バネ部材15a、15bの材質(バネ材料)についても、枠部材14同様に、金属のような導電材料を用いることもできるし、基板13と同様の絶縁材料を用いることもできる。バネ材料として金属材料を用いる場合は、利用する振動の周波数に合わせた共振周波数に対応できるバネ定数を有するバネ材料が用いられる。バネ材料として絶縁材料、特に高分子材料を用いた場合に広い振動周波数域に対応できる共振周波数を有するバネを作製することができる。

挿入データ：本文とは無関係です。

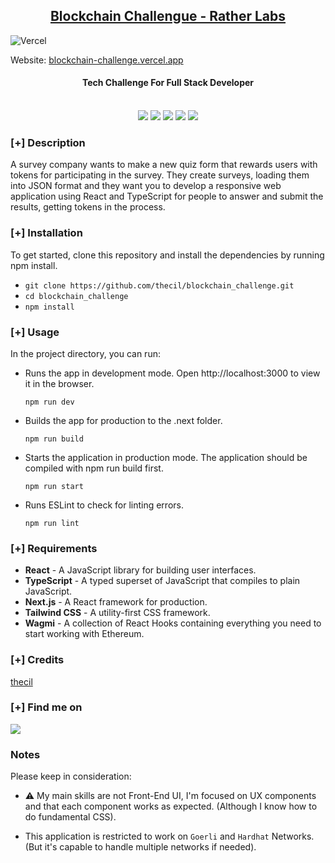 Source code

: <h2 align="center"><u>Blockchain Challengue - Rather Labs</u></h2>

![Vercel](http://therealsujitk-vercel-badge.vercel.app/?app=therealsujitk-vercel-badge)

Website: [blockchain-challenge.vercel.app](https://blockchain-challenge.vercel.app/)


<h4 align="center"> Tech Challenge For Full Stack Developer </h4>

<p align="center">
<br>
    <img src="https://img.shields.io/badge/Author-thecil-magenta?style=flat-square">
    <img src="https://img.shields.io/badge/Open%20Source-No-orange?style=flat-square">
    <img src="https://img.shields.io/badge/Maintained-Yes-cyan?style=flat-square">
    <img src="https://img.shields.io/badge/Made%20In-Venezuela-green?style=flat-square">
    <img src="https://img.shields.io/badge/Written%20In-NextJs-blue?style=flat-square">
</p>

### [+] Description

A survey company wants to make a new quiz form that rewards users with tokens for participating in the survey. They create surveys, loading them into JSON format and they want you to develop a responsive web application using React and TypeScript for people to answer and submit the results, getting tokens in the process.

### [+] Installation

To get started, clone this repository and install the dependencies by running npm install.


 - `git clone https://github.com/thecil/blockchain_challenge.git`
 - `cd blockchain_challenge`
 - `npm install`

### [+] Usage

In the project directory, you can run:

- Runs the app in development mode. Open http://localhost:3000 to view it in the browser.

    `npm run dev`

- Builds the app for production to the .next folder.

    `npm run build`

- Starts the application in production mode. The application should be compiled with npm run build first.

    `npm run start`

- Runs ESLint to check for linting errors.

    `npm run lint`

### [+] Requirements
 - **React** - A JavaScript library for building user interfaces.
 - **TypeScript** - A typed superset of JavaScript that compiles to plain JavaScript.
 - **Next.js** - A React framework for production.
 - **Tailwind CSS** - A utility-first CSS framework.
 - **Wagmi** - A collection of React Hooks containing everything you need to start working with Ethereum.

### [+] Credits 
<a href="https://github.com/thecil/Blockchain_challenge">thecil</a>

### [+] Find me on 
<a href="mailto:tcconsulta@gmail.com" target="_blank"><img src="https://img.shields.io/badge/Email-tcconsulta@gmail.com-blue?style=for-the-badge&logo=gmail"></a>

### Notes
 
 Please keep in consideration:

- :warning: My main skills are not Front-End UI, I'm focused on UX components and that each component works as expected. (Although I know how to do fundamental CSS).

- This application is restricted to work on `Goerli` and `Hardhat` Networks. (But it's capable to handle multiple networks if needed).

高分子材料としては、ポリパラキシリレンまたはその誘導体(ポリパラキシリレン類ともいう。)が好ましい。該ポリパラキシリレン類は、常温の気相中で重合できる特殊なポリマーである。例えば、以下に示されるダイマーを160℃程度で昇華させた後、690℃で熱分解してモノマーとし、常温の真空容器(4Pa程度)に導入して固体表面で重合させることでポリマー(ポリパラキシリレン)が得られる。
【0027】
【化1】

【0028】
ポリパラキシリレン類には幾つかの種類がある。ベンゼン環に塩素が付いた分子構造を有する化合物(商品名parylene−C)は、絶縁破壊強度及び耐薬品性が高く、バネ材料として好適である。
上記parylene−Cを含め、バネ材料として使用できるポリパラキシリレン類の例を以下に示す。なお、各構造式の下には商品名を示している。
【0029】
【化2】

【0030】
ポリパラキシリレン類を用いたバネには特開2008−174811号公報に記載の方法により導電材料を導入しても良い。
【0031】
<下部ユニットB>
第二の電極21は、第一の電極11と面対称となるパターンで形成された櫛形状のパターン電極であり、第一の電極11と同様、複数のライン状の櫛歯部分と、各櫛歯部分の一端を連絡する直線部とから構成され、直線部の末端が、図示しない配線によって電源回路部4の整流回路41に接続されている。
第二の電極21の櫛歯部分11aの幅、第二の電極21の厚さの好ましい範囲は、それぞれ、第一の電極11と同様である。
第二の電極21を構成する材料としては、第一の電極11の説明で挙げたものと同様のものが挙げられる。
第二の電極21は、単一の層からなるものであってもよく、複数の層からなるものであってもよく、組成に分布のある構造を形成していてもよい。
第二の電極21の組成(材料、層構成等)は、第一の電極11の組成と同じであっても異なってもよい。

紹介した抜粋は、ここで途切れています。